約650人が来場した。ハルペリン氏は沖縄の過重な基地負担に関し「海兵隊の必要性を問い直すことで県民の望む形での解決策が見つかるはずだ」と指摘し、普天間飛行場を名護市辺野古に移設するとした計画の見直しは可能との見方を示した。
 ハルペリン氏は辺野古の新たな基地建設について「政治的に困難だということを日本政府は米側にしっかりと説明すべきだ」と主張した。
 基地問題の解決策として(1)沖縄が抱える政治問題を日米両政府がきちんと考慮し、協議すること(2)海兵隊の「抑止力」の意味を問い直すこと―などを挙げ、「民主主義国の日米両国が真摯(しんし)に取り組めば両国の国内政治や必要とする安全保障に沿った形で問題は解決できる」と指摘した。

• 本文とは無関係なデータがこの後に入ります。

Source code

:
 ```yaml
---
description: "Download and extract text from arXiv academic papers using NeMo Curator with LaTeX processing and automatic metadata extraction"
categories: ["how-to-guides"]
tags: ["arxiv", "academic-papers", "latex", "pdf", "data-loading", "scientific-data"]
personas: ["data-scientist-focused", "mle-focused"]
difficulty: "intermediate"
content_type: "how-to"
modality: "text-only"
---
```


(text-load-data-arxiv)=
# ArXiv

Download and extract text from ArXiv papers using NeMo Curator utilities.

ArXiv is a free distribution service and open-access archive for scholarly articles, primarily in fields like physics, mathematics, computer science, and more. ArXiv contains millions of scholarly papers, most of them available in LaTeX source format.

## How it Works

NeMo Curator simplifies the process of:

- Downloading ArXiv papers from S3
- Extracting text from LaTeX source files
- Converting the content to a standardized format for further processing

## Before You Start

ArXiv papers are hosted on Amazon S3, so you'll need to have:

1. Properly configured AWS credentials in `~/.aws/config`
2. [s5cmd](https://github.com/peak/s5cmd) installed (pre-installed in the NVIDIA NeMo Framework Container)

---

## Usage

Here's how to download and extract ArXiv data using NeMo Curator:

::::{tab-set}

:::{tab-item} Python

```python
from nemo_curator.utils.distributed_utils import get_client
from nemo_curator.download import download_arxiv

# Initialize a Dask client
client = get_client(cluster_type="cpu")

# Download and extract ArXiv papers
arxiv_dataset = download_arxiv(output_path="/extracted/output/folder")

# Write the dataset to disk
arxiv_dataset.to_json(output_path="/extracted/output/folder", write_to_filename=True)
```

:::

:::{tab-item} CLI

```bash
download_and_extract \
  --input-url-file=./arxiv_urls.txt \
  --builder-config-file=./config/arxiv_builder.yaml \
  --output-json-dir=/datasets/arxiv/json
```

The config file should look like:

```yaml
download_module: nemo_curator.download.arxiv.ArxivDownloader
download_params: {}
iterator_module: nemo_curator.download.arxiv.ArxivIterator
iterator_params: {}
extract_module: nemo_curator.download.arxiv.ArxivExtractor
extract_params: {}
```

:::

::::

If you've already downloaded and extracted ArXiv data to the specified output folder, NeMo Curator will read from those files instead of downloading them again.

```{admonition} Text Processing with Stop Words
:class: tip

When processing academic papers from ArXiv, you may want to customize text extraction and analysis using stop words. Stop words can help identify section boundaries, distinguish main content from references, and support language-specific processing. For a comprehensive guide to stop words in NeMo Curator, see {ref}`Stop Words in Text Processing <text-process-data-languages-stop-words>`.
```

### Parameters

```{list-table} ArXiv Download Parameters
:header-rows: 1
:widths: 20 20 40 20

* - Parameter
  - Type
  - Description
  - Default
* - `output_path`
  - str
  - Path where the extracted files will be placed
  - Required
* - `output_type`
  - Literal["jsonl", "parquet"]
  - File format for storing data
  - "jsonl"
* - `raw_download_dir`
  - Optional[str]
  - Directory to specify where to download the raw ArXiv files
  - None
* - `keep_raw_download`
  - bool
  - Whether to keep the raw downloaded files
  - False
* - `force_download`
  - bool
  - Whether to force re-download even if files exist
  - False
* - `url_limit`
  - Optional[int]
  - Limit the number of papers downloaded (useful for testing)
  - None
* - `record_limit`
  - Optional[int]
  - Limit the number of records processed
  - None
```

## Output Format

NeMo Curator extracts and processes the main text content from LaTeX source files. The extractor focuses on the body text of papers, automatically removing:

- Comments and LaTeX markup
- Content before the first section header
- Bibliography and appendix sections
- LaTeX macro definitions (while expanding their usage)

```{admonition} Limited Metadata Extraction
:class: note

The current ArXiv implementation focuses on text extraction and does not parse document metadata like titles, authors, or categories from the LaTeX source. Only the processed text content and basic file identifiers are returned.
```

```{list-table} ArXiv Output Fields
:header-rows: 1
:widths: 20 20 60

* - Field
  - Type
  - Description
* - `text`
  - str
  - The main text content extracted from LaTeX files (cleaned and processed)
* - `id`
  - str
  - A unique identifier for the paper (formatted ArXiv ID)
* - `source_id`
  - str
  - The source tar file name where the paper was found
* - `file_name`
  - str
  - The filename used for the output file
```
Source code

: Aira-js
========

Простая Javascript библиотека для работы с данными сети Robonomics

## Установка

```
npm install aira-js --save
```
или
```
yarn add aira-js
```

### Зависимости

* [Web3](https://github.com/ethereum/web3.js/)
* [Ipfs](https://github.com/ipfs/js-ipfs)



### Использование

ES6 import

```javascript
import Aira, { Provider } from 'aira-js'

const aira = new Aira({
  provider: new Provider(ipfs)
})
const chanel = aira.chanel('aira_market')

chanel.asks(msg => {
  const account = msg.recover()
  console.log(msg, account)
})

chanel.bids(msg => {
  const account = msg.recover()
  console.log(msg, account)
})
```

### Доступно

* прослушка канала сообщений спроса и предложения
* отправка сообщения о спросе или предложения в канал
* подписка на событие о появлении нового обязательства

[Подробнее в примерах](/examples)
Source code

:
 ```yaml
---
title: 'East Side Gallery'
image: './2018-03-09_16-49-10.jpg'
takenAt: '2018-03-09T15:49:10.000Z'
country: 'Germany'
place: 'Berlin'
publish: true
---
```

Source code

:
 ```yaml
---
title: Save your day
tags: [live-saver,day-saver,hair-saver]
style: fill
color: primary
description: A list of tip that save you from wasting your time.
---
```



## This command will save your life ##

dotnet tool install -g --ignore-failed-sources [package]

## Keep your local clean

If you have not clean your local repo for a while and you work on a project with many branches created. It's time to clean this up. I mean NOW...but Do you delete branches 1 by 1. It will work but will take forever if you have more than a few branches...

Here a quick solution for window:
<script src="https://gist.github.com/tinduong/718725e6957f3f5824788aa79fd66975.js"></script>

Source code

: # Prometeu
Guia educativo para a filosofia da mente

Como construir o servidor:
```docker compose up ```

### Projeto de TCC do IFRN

 パネル討論では大田昌秀元知事と佐藤学沖縄国際大教授が加わり、大田氏は「新基地建設費などの財政負担が日本に降り掛かる。県内の世論調査では8割が建設に反対しており、絶対に容認できない」と強調。佐藤氏は「世界中で戦争をする余裕がなくなった米国と、辺野古の基地が中国と戦争するための担保と考える日本側の乖離(かいり)がある」と説明した。
 ハルペリン氏は同日、シンポに先立ち、辺野古沿岸部を船上から視察したほか、シンポ前に記者会見に応じた。ハルペリン氏は19日に沖縄を離れる予定。